Luke presents us with some geographical details here which although not crucial to the story are nevertheless part of the inspired text. The two cities mentioned, Damascus and Tarsus, were at this time two of the oldest continuously inhabited cities in the world (today Tarsus is in ruins). Damascus still has a “Straight street” (Darb al-Mustaqim), and the house of Judas mentioned in the text is traditionally thought to have been located on the west end, but this cannot be said with certainty. When Dr. Lenski visited Damascus in 1925, he said that he and his group had doubts as to whether this really was the same street.
Tarsus was an important city on the border between Palestine and Asia Minor (Turkey). It had an excellent harbor, good natural resources nearby, and the fortification guarding the main mountain pass (the Cilician Gates) into Asia Minor and especially the regions of Cappadocia, Lycaonia and Galatia. In the hands of the Romans since about 66 BC, it had a population of perhaps half a million people at this time.
Notice that Ananias sees a vision while praying. There are other visions at this time (see Acts 10:1-23, 11:5, 16:9 and 18:9), sometimes of Jesus, and sometimes of someone or something else. The Lord was working more directly with his apostles and missionaries in those early days of the church, perhaps because the word of the new covenant, the New Testament, was not yet written down, and new instructions were sometimes necessary. Such visions were only given to men like Peter and Paul, men who were (or were about to be) full of the Holy Spirit, and who had the wisdom to put the vision into its proper context, obeying the word of the Lord. Before anyone today wishes that they might see a vision of Christ or hear the voice of the Holy Spirit, they should consider very carefully whether they would instantly love the message given to them by God. Some men received instructions that were difficult (Jonah 1:2; Ezekiel 24:16-17), and others received instructions that we would find impossible to carry out today (Genesis 22:2). Would we behave as Paul did when Agabus warned him about what was in store for him in Jerusalem (Acts 21:11)?
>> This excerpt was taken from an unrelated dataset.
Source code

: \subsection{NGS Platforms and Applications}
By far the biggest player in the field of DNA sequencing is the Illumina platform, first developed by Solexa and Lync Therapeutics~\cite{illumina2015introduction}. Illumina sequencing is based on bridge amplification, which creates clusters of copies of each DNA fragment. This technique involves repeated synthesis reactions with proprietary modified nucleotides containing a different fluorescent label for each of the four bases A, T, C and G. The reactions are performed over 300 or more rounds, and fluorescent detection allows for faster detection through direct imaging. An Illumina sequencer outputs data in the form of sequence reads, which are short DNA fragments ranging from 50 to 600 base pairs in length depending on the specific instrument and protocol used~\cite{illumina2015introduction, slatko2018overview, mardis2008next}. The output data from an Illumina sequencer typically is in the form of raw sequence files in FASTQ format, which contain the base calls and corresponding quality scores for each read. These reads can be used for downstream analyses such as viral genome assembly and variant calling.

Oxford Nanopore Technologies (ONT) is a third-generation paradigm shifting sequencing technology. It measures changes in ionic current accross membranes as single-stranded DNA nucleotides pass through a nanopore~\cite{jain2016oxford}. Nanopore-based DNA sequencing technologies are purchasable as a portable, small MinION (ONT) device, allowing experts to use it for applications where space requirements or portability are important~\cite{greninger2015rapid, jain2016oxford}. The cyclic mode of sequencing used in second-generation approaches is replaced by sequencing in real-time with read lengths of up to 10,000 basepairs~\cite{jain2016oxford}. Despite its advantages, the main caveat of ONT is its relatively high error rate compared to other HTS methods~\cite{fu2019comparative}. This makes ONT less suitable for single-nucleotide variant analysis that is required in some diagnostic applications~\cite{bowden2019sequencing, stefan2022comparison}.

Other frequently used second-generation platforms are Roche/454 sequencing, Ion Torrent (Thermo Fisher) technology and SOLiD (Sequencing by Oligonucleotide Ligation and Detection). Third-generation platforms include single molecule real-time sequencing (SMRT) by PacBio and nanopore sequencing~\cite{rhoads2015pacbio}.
Or when Jesus warned Peter about his death (John 21:18-19)?
What might have been the most significant for Ananias is that Saul was praying. He was no longer breathing out threats and murder. Now he was praying for the salvation of his wretched soul. Ananias had the door of the gospel flung open for him by the Lord himself. What would he do? What if the Lord put into your path a murderer and a man who had letters of authority enabling him to execute whatever Christians he found? We will hear Ananias’ reply next.